As a whole, this sartorial tug of war, cleanly cleaved at the waistline, was one of the sharpest, most digestible ideas of the entire season. It delivered fantasy and wit in a manner that few fashion shows — preoccupied with getting those hit sneakers and bags in a shopper’s field of view — try to now.
After more than a week of fashion shows that evaporated on arrival, here, finally, at the climax, was an idea bristling with sensuality and fantasy. Not a single bare chest or exposed calf, and it still managed to be the sexiest show of the season. Provocation, as ever, takes many forms.

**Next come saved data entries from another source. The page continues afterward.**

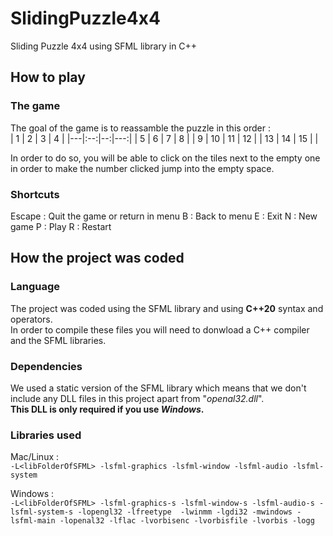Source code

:# SlidingPuzzle4x4
Sliding Puzzle 4x4 using SFML library in C++

## How to play

### The game
The goal of the game is to reassamble the puzzle in this order :<br>
| 1 | 2 | 3 | 4 |
|---|:--:|--:|---:|
| 5 |  6 | 7 | 8 |
| 9 | 10 | 11 | 12 |
| 13 |  14 | 15 |  |

In order to do so, you will be able to click on the tiles next to the empty one in order to make the number clicked jump into the empty space.

### Shortcuts

Escape : Quit the game or return in menu
B : Back to menu
E : Exit
N : New game
P : Play
R : Restart

## How the project was coded

### Language
The project was coded using the SFML library and using __C++20__ syntax and operators.<br>
In order to compile these files you will need to donwload a C++ compiler and the SFML libraries.

### Dependencies
We used a static version of the SFML library which means that we don't include any DLL files in this project apart from "*openal32.dll*".<br>
**This DLL is only required if you use _Windows_.**

### Libraries used

Mac/Linux :<br>
`-L<libFolderOfSFML> -lsfml-graphics -lsfml-window -lsfml-audio -lsfml-system`


Windows :<br>
`-L<libFolderOfSFML> -lsfml-graphics-s -lsfml-window-s -lsfml-audio-s -lsfml-system-s -lopengl32 -lfreetype  -lwinmm -lgdi32 -mwindows -lsfml-main -lopenal32 -lflac -lvorbisenc -lvorbisfile -lvorbis -logg`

And so here, I’ll break the third wall to note that no, I’m not expecting many, if anyone, to really wear these boots — though I’d love to see them try. If an article about slim trousers can light up my email inbox, a debate about men wearing thigh-high boots would be like Armageddon. Bring it on.

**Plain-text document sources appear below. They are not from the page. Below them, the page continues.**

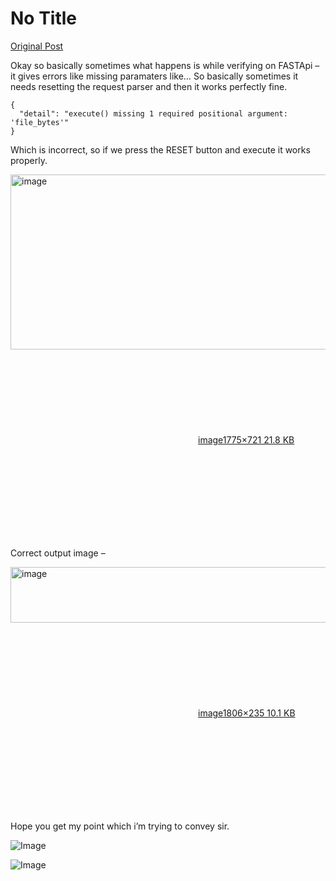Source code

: # No Title

[Original Post](https://discourse.onlinedegree.iitm.ac.in/t/169029/327)

<p>Okay so basically sometimes what happens is while verifying on FASTApi – it gives errors like missing paramaters like… So basically sometimes it needs resetting the request parser and then it works perfectly fine.</p>
<pre><code class="lang-auto">{
  "detail": "execute() missing 1 required positional argument: 'file_bytes'"
}
</code></pre>
<p>Which is incorrect, so if we press the RESET button and execute it works properly.</p>
<p><div class="lightbox-wrapper"><a class="lightbox" href="https://europe1.discourse-cdn.com/flex013/uploads/iitm/original/3X/9/2/9201a514dc9b85f1bef21a9b90a225754a65072f.png" data-download-href="/uploads/short-url/kPDeypLAWIcNSPPLrpEnQMvHzHx.png?dl=1" title="image" rel="noopener nofollow ugc"><img src="https://europe1.discourse-cdn.com/flex013/uploads/iitm/optimized/3X/9/2/9201a514dc9b85f1bef21a9b90a225754a65072f_2_690x280.png" alt="image" data-base62-sha1="kPDeypLAWIcNSPPLrpEnQMvHzHx" width="690" height="280" srcset="https://europe1.discourse-cdn.com/flex013/uploads/iitm/optimized/3X/9/2/9201a514dc9b85f1bef21a9b90a225754a65072f_2_690x280.png, https://europe1.discourse-cdn.com/flex013/uploads/iitm/optimized/3X/9/2/9201a514dc9b85f1bef21a9b90a225754a65072f_2_1035x420.png 1.5x, https://europe1.discourse-cdn.com/flex013/uploads/iitm/optimized/3X/9/2/9201a514dc9b85f1bef21a9b90a225754a65072f_2_1380x560.png 2x" data-dominant-color="E8F4F2"><div class="meta"><svg class="fa d-icon d-icon-far-image svg-icon" aria-hidden="true"><use href="#far-image"></use></svg><span class="filename">image</span><span class="informations">1775×721 21.8 KB</span><svg class="fa d-icon d-icon-discourse-expand svg-icon" aria-hidden="true"><use href="#discourse-expand"></use></svg></div></a></div></p>
<p>Correct output image –<br>
<div class="lightbox-wrapper"><a class="lightbox" href="https://europe1.discourse-cdn.com/flex013/uploads/iitm/original/3X/d/d/dd6c4fed0a92c88924a7bf38b2e19497253fca36.png" data-download-href="/uploads/short-url/vANzSWJKS1OmeqAM96nZBHT1JvU.png?dl=1" title="image" rel="noopener nofollow ugc"><img src="https://europe1.discourse-cdn.com/flex013/uploads/iitm/optimized/3X/d/d/dd6c4fed0a92c88924a7bf38b2e19497253fca36_2_690x89.png" alt="image" data-base62-sha1="vANzSWJKS1OmeqAM96nZBHT1JvU" width="690" height="89" srcset="https://europe1.discourse-cdn.com/flex013/uploads/iitm/optimized/3X/d/d/dd6c4fed0a92c88924a7bf38b2e19497253fca36_2_690x89.png, https://europe1.discourse-cdn.com/flex013/uploads/iitm/optimized/3X/d/d/dd6c4fed0a92c88924a7bf38b2e19497253fca36_2_1035x133.png 1.5x, https://europe1.discourse-cdn.com/flex013/uploads/iitm/optimized/3X/d/d/dd6c4fed0a92c88924a7bf38b2e19497253fca36_2_1380x178.png 2x" data-dominant-color="A9B3B2"><div class="meta"><svg class="fa d-icon d-icon-far-image svg-icon" aria-hidden="true"><use href="#far-image"></use></svg><span class="filename">image</span><span class="informations">1806×235 10.1 KB</span><svg class="fa d-icon d-icon-discourse-expand svg-icon" aria-hidden="true"><use href="#discourse-expand"></use></svg></div></a></div></p>
<p>Hope you get my point which i’m trying to convey sir.</p>

![Image](https://europe1.discourse-cdn.com/flex013/uploads/iitm/optimized/3X/d/d/dd6c4fed0a92c88924a7bf38b2e19497253fca36_2_690x89.png)

![Image](https://europe1.discourse-cdn.com/flex013/uploads/iitm/optimized/3X/9/2/9201a514dc9b85f1bef21a9b90a225754a65072f_2_690x280.png)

To my eyes, it was only right that David Cronenberg, the virtuoso body-horror auteur, was in attendance at the show. For what Mr. Vaccerello put forth was an investigation of the human form, à la one of Mr. Cronenberg’s films, more than any flat attempt to sell stuff.
“I kind of like that idea of doing something bizarre,” said Mr. Vaccerello, who conceded that, no, he did not plan to wear the boots himself. Not even to the Oscars in March, where “Emilia Pérez,” the film he co-produced through Saint Laurent Productions, is up for 13 awards.
When Mr. Vaccerello walked out for his bow at the finale, he wore some low-to-the-ground Nike Air Maxes, as if to say, “Well, back to reality.”